Record Review by Alex Pudlin
Dan Deacon’s live shows are so legendary that it’s sometimes hard to remember that he’s an actual artist and not merely a party-starter. You’ve probably seen the images before: a bespectacled balding teddy bear of a man surrounded by crowds of hipsters in ecstatic bliss. Deacon has made a name for himself by literally performing amongst the people, transforming General Admission into a stage where the entire audience can participate in the fun. Yet a quick listen to Deacon’s latest indie-electronic opus, Bromst, will reveal that he’s so much more than a mere dance party conductor. Deacon’s penchant for quirky noises abound, but elsewhere on Bromst, Deacon uses his deft melodic and compositional senses to reveal a soul that goes far beyond just having a good time.
Much like James Murphy (LCD Soundsystem), Deacon understands the importance of balancing the whimsical with the emotional. Deacon showcases this tender balance best on the trio of “Snookered,” “Of the Mountains,” and “Surprise Stefani.” “Snookered” begins with an ambient soundscape of chants and glockenspiels. Soon a tom-tom heavy beat drops and clanging, sitar-esque synths ring out as Deacon laments, “This taste of milk is almost gone. I’ve still got my shape but not for long.” Over the next six minutes, Deacon alternates between sung harmonies, fluttering beats and a cut-up vocal sample breakdown to portray an epic vision of the precariousness of youth: a quarter-life limbo stuck between celebration and responsibility. The next track, “Of the Mountains” builds from a few jingling bells to an almost-spiritual chant of vocals and synths. By the time the melody of “Row Row Your Boat” arrives, you’re in such a trance you may not notice it. On “Surprise Stefani,” Deacon steers the track from ambient to Philip Glass-inspired electronic music to a Tortoise-esque conclusion of layered glockenspiels.

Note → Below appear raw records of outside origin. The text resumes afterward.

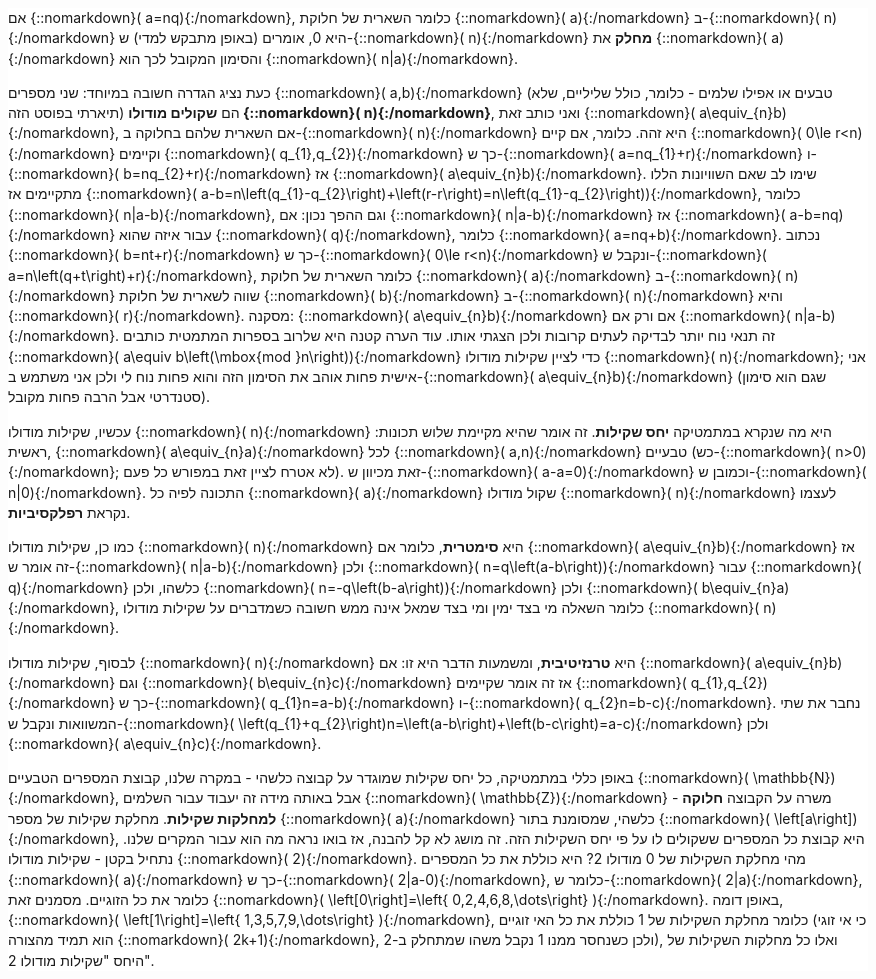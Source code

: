 אם {::nomarkdown}\( a=nq\){:/nomarkdown}, כלומר השארית של חלוקת {::nomarkdown}\( a\){:/nomarkdown} ב-{::nomarkdown}\( n\){:/nomarkdown} היא 0, אומרים (באופן מתבקש למדי) ש-{::nomarkdown}\( n\){:/nomarkdown} <strong>מחלק</strong> את {::nomarkdown}\( a\){:/nomarkdown} והסימון המקובל לכך הוא {::nomarkdown}\( n\|a\){:/nomarkdown}.

כעת נציג הגדרה חשובה במיוחד: שני מספרים {::nomarkdown}\( a,b\){:/nomarkdown} (טבעים או אפילו שלמים - כלומר, כולל שליליים, שלא תיארתי בפוסט הזה) הם <strong>שקולים מודולו {::nomarkdown}\( n\){:/nomarkdown}</strong>, ואני כותב זאת {::nomarkdown}\( a\equiv_{n}b\){:/nomarkdown}, אם השארית שלהם בחלוקה ב-{::nomarkdown}\( n\){:/nomarkdown} היא זהה. כלומר, אם קיים {::nomarkdown}\( 0\le r&lt;n\){:/nomarkdown} וקיימים {::nomarkdown}\( q_{1},q_{2}\){:/nomarkdown} כך ש-{::nomarkdown}\( a=nq_{1}+r\){:/nomarkdown} ו-{::nomarkdown}\( b=nq_{2}+r\){:/nomarkdown} אז {::nomarkdown}\( a\equiv_{n}b\){:/nomarkdown}. שימו לב שאם השוויונות הללו מתקיימים אז {::nomarkdown}\( a-b=n\left(q_{1}-q_{2}\right)+\left(r-r\right)=n\left(q_{1}-q_{2}\right)\){:/nomarkdown}, כלומר {::nomarkdown}\( n\|a-b\){:/nomarkdown}, וגם ההפך נכון: אם {::nomarkdown}\( n\|a-b\){:/nomarkdown} אז {::nomarkdown}\( a-b=nq\){:/nomarkdown} עבור איזה שהוא {::nomarkdown}\( q\){:/nomarkdown}, כלומר {::nomarkdown}\( a=nq+b\){:/nomarkdown}. נכתוב {::nomarkdown}\( b=nt+r\){:/nomarkdown} כך ש-{::nomarkdown}\( 0\le r&lt;n\){:/nomarkdown} ונקבל ש-{::nomarkdown}\( a=n\left(q+t\right)+r\){:/nomarkdown}, כלומר השארית של חלוקת {::nomarkdown}\( a\){:/nomarkdown} ב-{::nomarkdown}\( n\){:/nomarkdown} שווה לשארית של חלוקת {::nomarkdown}\( b\){:/nomarkdown} ב-{::nomarkdown}\( n\){:/nomarkdown} והיא {::nomarkdown}\( r\){:/nomarkdown}. מסקנה: {::nomarkdown}\( a\equiv_{n}b\){:/nomarkdown} אם ורק אם {::nomarkdown}\( n\|a-b\){:/nomarkdown}. זה תנאי נוח יותר לבדיקה לעתים קרובות ולכן הצגתי אותו. עוד הערה קטנה היא שלרוב בספרות המתמטית כותבים {::nomarkdown}\( a\equiv b\left(\mbox{mod }n\right)\){:/nomarkdown} כדי לציין שקילות מודולו {::nomarkdown}\( n\){:/nomarkdown}; אני אישית פחות אוהב את הסימון הזה והוא פחות נוח לי ולכן אני משתמש ב-{::nomarkdown}\( a\equiv_{n}b\){:/nomarkdown} (שגם הוא סימון סטנדרטי אבל הרבה פחות מקובל).

עכשיו, שקילות מודולו {::nomarkdown}\( n\){:/nomarkdown} היא מה שנקרא במתמטיקה <strong>יחס שקילות</strong>. זה אומר שהיא מקיימת שלוש תכונות: ראשית, {::nomarkdown}\( a\equiv_{n}a\){:/nomarkdown} לכל {::nomarkdown}\( a,n\){:/nomarkdown} טבעיים (כש-{::nomarkdown}\( n&gt;0\){:/nomarkdown}; לא אטרח לציין זאת במפורש כל פעם). זאת מכיוון ש-{::nomarkdown}\( a-a=0\){:/nomarkdown} וכמובן ש-{::nomarkdown}\( n\|0\){:/nomarkdown}. התכונה לפיה כל {::nomarkdown}\( a\){:/nomarkdown} שקול מודולו {::nomarkdown}\( n\){:/nomarkdown} לעצמו נקראת <strong>רפלקסיביות</strong>.

כמו כן, שקילות מודולו {::nomarkdown}\( n\){:/nomarkdown} היא <strong>סימטרית</strong>, כלומר אם {::nomarkdown}\( a\equiv_{n}b\){:/nomarkdown} אז זה אומר ש-{::nomarkdown}\( n\|a-b\){:/nomarkdown} ולכן {::nomarkdown}\( n=q\left(a-b\right)\){:/nomarkdown} עבור {::nomarkdown}\( q\){:/nomarkdown} כלשהו, ולכן {::nomarkdown}\( n=-q\left(b-a\right)\){:/nomarkdown} ולכן {::nomarkdown}\( b\equiv_{n}a\){:/nomarkdown}, כלומר השאלה מי בצד ימין ומי בצד שמאל אינה ממש חשובה כשמדברים על שקילות מודולו {::nomarkdown}\( n\){:/nomarkdown}.

לבסוף, שקילות מודולו {::nomarkdown}\( n\){:/nomarkdown} היא <strong>טרנזיטיבית</strong>, ומשמעות הדבר היא זו: אם {::nomarkdown}\( a\equiv_{n}b\){:/nomarkdown} וגם {::nomarkdown}\( b\equiv_{n}c\){:/nomarkdown} אז זה אומר שקיימים {::nomarkdown}\( q_{1},q_{2}\){:/nomarkdown} כך ש-{::nomarkdown}\( q_{1}n=a-b\){:/nomarkdown} ו-{::nomarkdown}\( q_{2}n=b-c\){:/nomarkdown}. נחבר את שתי המשוואות ונקבל ש-{::nomarkdown}\( \left(q_{1}+q_{2}\right)n=\left(a-b\right)+\left(b-c\right)=a-c\){:/nomarkdown} ולכן {::nomarkdown}\( a\equiv_{n}c\){:/nomarkdown}.

באופן כללי במתמטיקה, כל יחס שקילות שמוגדר על קבוצה כלשהי - במקרה שלנו, קבוצת המספרים הטבעיים {::nomarkdown}\( \mathbb{N}\){:/nomarkdown}, אבל באותה מידה זה יעבוד עבור השלמים {::nomarkdown}\( \mathbb{Z}\){:/nomarkdown} - משרה על הקבוצה <strong>חלוקה למחלקות שקילות</strong>. מחלקת שקילות של מספר {::nomarkdown}\( a\){:/nomarkdown} כלשהי, שמסומנת בתור {::nomarkdown}\( \left[a\right]\){:/nomarkdown}, היא קבוצת כל המספרים ששקולים לו על פי יחס השקילות הזה. זה מושג לא קל להבנה, אז בואו נראה מה הוא עבור המקרים שלנו. נתחיל בקטן - שקילות מודולו {::nomarkdown}\( 2\){:/nomarkdown}. מהי מחלקת השקילות של 0 מודולו 2? היא כוללת את כל המספרים {::nomarkdown}\( a\){:/nomarkdown} כך ש-{::nomarkdown}\( 2\|a-0\){:/nomarkdown}, כלומר ש-{::nomarkdown}\( 2\|a\){:/nomarkdown}, כלומר את כל הזוגיים. מסמנים זאת {::nomarkdown}\( \left[0\right]=\left\{ 0,2,4,6,8,\dots\right\} \){:/nomarkdown}. באופן דומה, {::nomarkdown}\( \left[1\right]=\left\{ 1,3,5,7,9,\dots\right\} \){:/nomarkdown}, כלומר מחלקת השקילות של 1 כוללת את כל האי זוגיים (כי אי זוגי הוא תמיד מהצורה {::nomarkdown}\( 2k+1\){:/nomarkdown}, ולכן כשנחסר ממנו 1 נקבל משהו שמתחלק ב-2), ואלו כל מחלקות השקילות של היחס "שקילות מודולו 2".
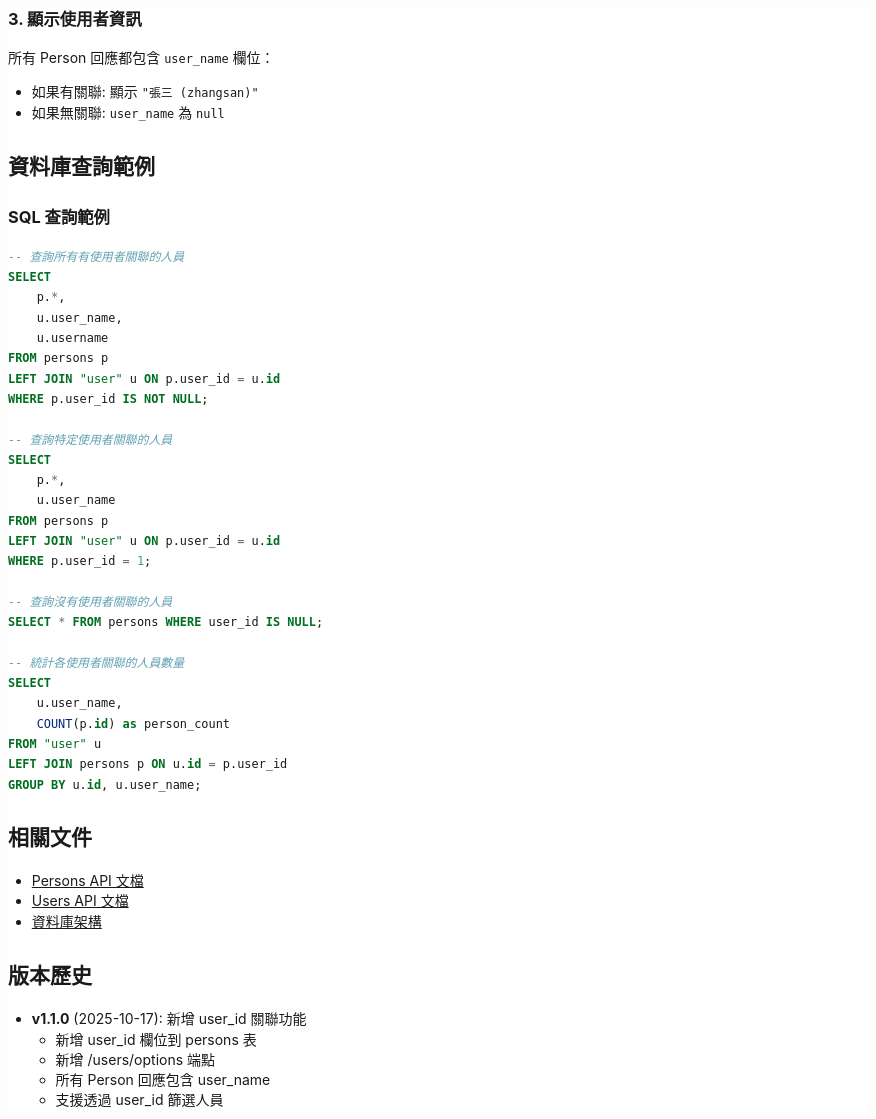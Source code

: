 ### 3. 顯示使用者資訊

所有 Person 回應都包含 `user_name` 欄位：
- 如果有關聯: 顯示 `"張三 (zhangsan)"`
- 如果無關聯: `user_name` 為 `null`

## 資料庫查詢範例

### SQL 查詢範例

```sql
-- 查詢所有有使用者關聯的人員
SELECT
    p.*,
    u.user_name,
    u.username
FROM persons p
LEFT JOIN "user" u ON p.user_id = u.id
WHERE p.user_id IS NOT NULL;

-- 查詢特定使用者關聯的人員
SELECT
    p.*,
    u.user_name
FROM persons p
LEFT JOIN "user" u ON p.user_id = u.id
WHERE p.user_id = 1;

-- 查詢沒有使用者關聯的人員
SELECT * FROM persons WHERE user_id IS NULL;

-- 統計各使用者關聯的人員數量
SELECT
    u.user_name,
    COUNT(p.id) as person_count
FROM "user" u
LEFT JOIN persons p ON u.id = p.user_id
GROUP BY u.id, u.user_name;
```

## 相關文件

- [Persons API 文檔](./API.md#persons-api)
- [Users API 文檔](./API.md#users-api)
- [資料庫架構](./DATABASE_SCHEMA.md)

## 版本歷史

- **v1.1.0** (2025-10-17): 新增 user_id 關聯功能
  - 新增 user_id 欄位到 persons 表
  - 新增 /users/options 端點
  - 所有 Person 回應包含 user_name
  - 支援透過 user_id 篩選人員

Although Bromst has plenty of other thrilling moments, the aforementioned trio of songs are so fully realized musically and conceptually that the rest of the album can’t help but exhaust. By the time we get to the final track, “Get Older,” Deacon has utilized such a rich arsenal of sounds and songcraft that he begins to repeat himself. At 64 minutes, Deacon could’ve greatly benefited from some omission here and there. Nonetheless, the charms of Bromst are so plentiful that its bloated length can easily be forgiven. After all, with songs that sound like Animal Collective fronted by the Teletubbies (“Woof Woof”) or a festive Munchkin singalong (“Baltihorse”) alongside synth-arpeggios a la Who’s Next (“Slow with Horns/Run for Your Life”) and even a slice of Appalachian folk (“Wet Wings”) a complaint about album length is almost moot. Ten minutes too long or not, Deacon has created a sophisticated, ambitious work that one can just as easily enjoy amongst a throng of sweaty hipsters as he/she can alone in bed.